Cerca de mi casa, vive una niña con cinco medios hermanos, lo único que comparten es la madre. Viven en una casa que sólo tiene una recámara y un baño. La madre nunca está en ella, se la vive de trabajo en trabajo, y de cama en cama. Los niños se crían solos. ¿Por qué sé esto? Porque no puedo pasar indiferente ante ciertos hechos que se me restriegan en la cara como el aliento fétido de los amaneceres en la ciudad; bonitos amaneceres, por cierto. 

Hay que temer a la pobreza,

sentenció un poeta alguna vez. Si hay algo terrible en esta vida es un niño con la ropa sucia, el estómago vacío y la cara de un viejo, llena de amargas arruguitas invisibles, donde sólo se refleja una pobreza líquida y permanente. Niños nacidos arrojados a un mundo que no les pertenece, que nunca les pertenecerá.
Los jóvenes de mi barrio viven bajo el autoritarismo de la ignorancia, borrachos jóvenes que le chiflan al alba, riéndose como hienas ante el asombro de un chiste inicuo como amarillo y fugaz. Estos jóvenes se llenan los bolsillos de celulares que robaron durante la noche anterior y bailan en la madrugada entre las calles; detenidos, a veces, en una esquina, para tomar cerveza, fumar mariguana mezclada con tabaco/meterse piedra/inhalar unas líneas de coca. Miro por la ventana, ahí están, gritando, aullando, chingando madres y rascándose los huevos con un machismo gástrico y salvaje. Están ahí: esperando, esperando. Arde el tiempo.
No todos los jóvenes de mi generación somos los mismos, estamos los otros, aquellos indignados de su propia miseria que buscan, a toda costa, cambiar los aspectos negativos de este mundo, aunque no sepamos cómo hacerlo. Nos cansamos de lavar nuestros zapatos, pero la huella de la violencia, los vicios, la ignorancia y los tiempos difíciles
que nos acosan,
es imborrable.
Cada vez es más triste ser joven en este México de sal y de carbón. Las posibilidades de una vida amable se reducen, pocas oportunidades de vivir plenamente.

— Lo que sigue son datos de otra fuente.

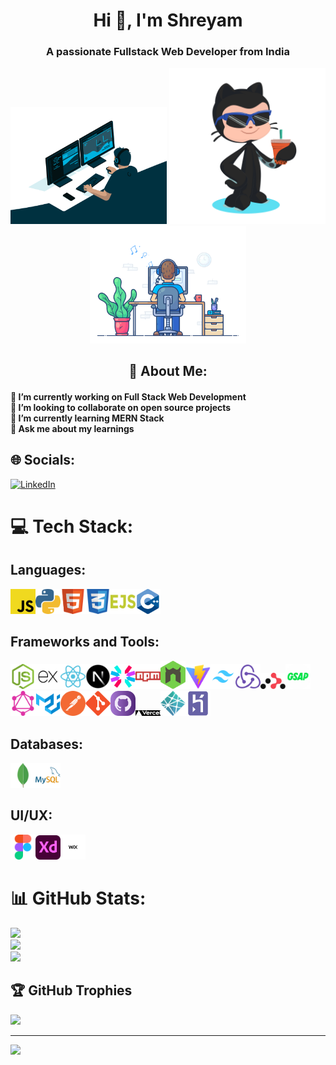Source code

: <h1 align="center">Hi 👋, I'm Shreyam</h1>
<h3 align="center">A passionate Fullstack Web Developer from India</h3>
<div align="center">
    <img width="250" src="./GIFs/1st.gif" alt="">
    <img width="250" src="./GIFs/octocat-1748943139017.png" alt="">
    <img width="250" src="./GIFs/2nd.gif" alt="">
</div>

<h2 align="center"> 💫 About Me:</h1>
<h4>🔭 I’m currently working on Full Stack Web Development<br>👯 I’m looking to collaborate on open source projects<br>🌱 I’m currently learning MERN Stack<br>💬 Ask me about my learnings</h3>


## 🌐 Socials:
[![LinkedIn](https://img.shields.io/badge/LinkedIn-%230077B5.svg?logo=linkedin&logoColor=white)](https://linkedin.com/in/shreyam-sharma) 

# 💻 Tech Stack:
## Languages: ##
<img width="40" style="margin: 10;" src="./Tech Logos/javascript.svg" alt=""><img width="40" style="margin: 10;" src="./Tech Logos/python.svg" alt=""><img width="40" style="margin: 10;" src="./Tech Logos/html.svg" alt=""><img width="40" style="margin: 10;" src="./Tech Logos/css-alt.svg" alt=""><img width="40" style="margin: 10;" src="./Tech Logos/ejs.svg" alt=""><img width="40" style="margin: 10;" src="./Tech Logos/cplusplus-original.svg" alt="">

## Frameworks and Tools: ##
<img width="40" style="margin: 10;" src="./Tech Logos/node-js.svg" alt=""><img width="40" style="margin: 10;" src="./Tech Logos/express-js.svg" alt=""><img width="40" style="margin: 10;" src="./Tech Logos/react.svg" alt=""><img width="40" style="margin: 10;" src="./Tech Logos/nextjs_icon_dark.svg" alt=""><img width="40" style="margin: 10;" src="./Tech Logos/jwt.svg" alt=""><img width="40" style="margin: 10;" src="./Tech Logos/npm.svg" alt=""><img width="40" style="margin: 10;" src="./Tech Logos/nodemon.svg" alt=""><img width="40" style="margin: 10;" src="./Tech Logos/vitejs.svg" alt=""><img width="40" style="margin: 10;" src="./Tech Logos/tailwind-css.svg" alt=""><img width="40" style="margin: 10;" src="./Tech Logos/redux.svg" alt=""><img width="40" style="margin: 10;" src="./Tech Logos/reactrouter.svg" alt=""><img width="40" style="margin: 10;" src="./Tech Logos/GSAP.svg" alt=""><img width="40" style="margin: 10;" src="./Tech Logos/graphql.svg" alt=""><img width="40" style="margin: 10;" src="./Tech Logos/material-ui.svg" alt=""><img width="40" style="margin: 10;" src="./Tech Logos/postman.svg" alt=""><img width="40" style="margin: 10;" src="./Tech Logos/git.svg" alt=""><img width="40" style="margin: 10;" src="./Tech Logos/github.svg" alt=""><img style="filter: invert(1);" width="40" style="margin: 10;" src="./Tech Logos/vercel.svg" alt=""><img width="40" style="margin: 10;" src="./Tech Logos/netlify.svg" alt=""><img width="40" style="margin: 10;" src="./Tech Logos/heroku.svg" alt="">

## Databases: ##
<img width="40" style="margin: 10;" src="./Tech Logos/mongodb.svg" alt=""><img width="40" style="margin: 10;" src="./Tech Logos/mysql.svg" alt="">

## UI/UX: ##
<img width="40" style="margin: 10;" src="./Tech Logos/figma.svg" alt=""><img width="40" style="margin: 10;" src="./Tech Logos/adobe-xd.svg" alt=""><img width="40" style="margin: 10;" src="./Tech Logos/wix.svg" alt="">

# 📊 GitHub Stats:
![](https://github-readme-stats.vercel.app/api?username=shreyam205&theme=codeSTACKr&hide_border=false&include_all_commits=false&count_private=false)<br/>
![](https://nirzak-streak-stats.vercel.app/?user=shreyam205&theme=codeSTACKr&hide_border=false)<br/>
![](https://github-readme-stats.vercel.app/api/top-langs/?username=shreyam205&theme=codeSTACKr&hide_border=false&include_all_commits=false&count_private=false&layout=compact)

## 🏆 GitHub Trophies
![](https://github-profile-trophy.vercel.app/?username=shreyam205&theme=apprentice&no-frame=true&no-bg=false&margin-w=4)

---
[![](https://visitcount.itsvg.in/api?id=shreyam205&icon=0&color=0)](https://visitcount.itsvg.in)

<!-- Proudly created with GPRM ( https://gprm.itsvg.in ) -->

A lo único que aspiramos los jóvenes

es a amar.

El tres de mayo leí esto en un periódico de circulación nacional:
La falta de políticas públicas para detener, prevenir y disminuir la cultura de la violencia social hace a la sociedad impotente, indefensa y resignada ante esta situación […]Afirmó que cualquier sociedad organizada con inversión en el bienestar social, el desarrollo y la felicidad de sus ciudadanos asume la cultura de paz, de respeto a la vida y a la seguridad ciudadana […]Todas estas problemáticas psicosociales se deben al incremento del abuso de alcohol, marihuana, cocaína y otras drogas, pero también, al acceso fácil a las armas de fuego […]Esto unido a la crisis moral, la debilidad del aparato judicial y la falta de respuestas socioeconómicas, tecnológicas y sociales para la población […]Es penoso observar, insisten los psiquiatras, cómo se han incrementado las familias rotas, los divorcios, la deserción escolar, la deambulación por las calles, exponiéndose a los maltratos físicos, emocionales, psicológicos, sexuales, padeciendo una sociedad indiferente […]Etcétera […]Etcétera […]Etcétera.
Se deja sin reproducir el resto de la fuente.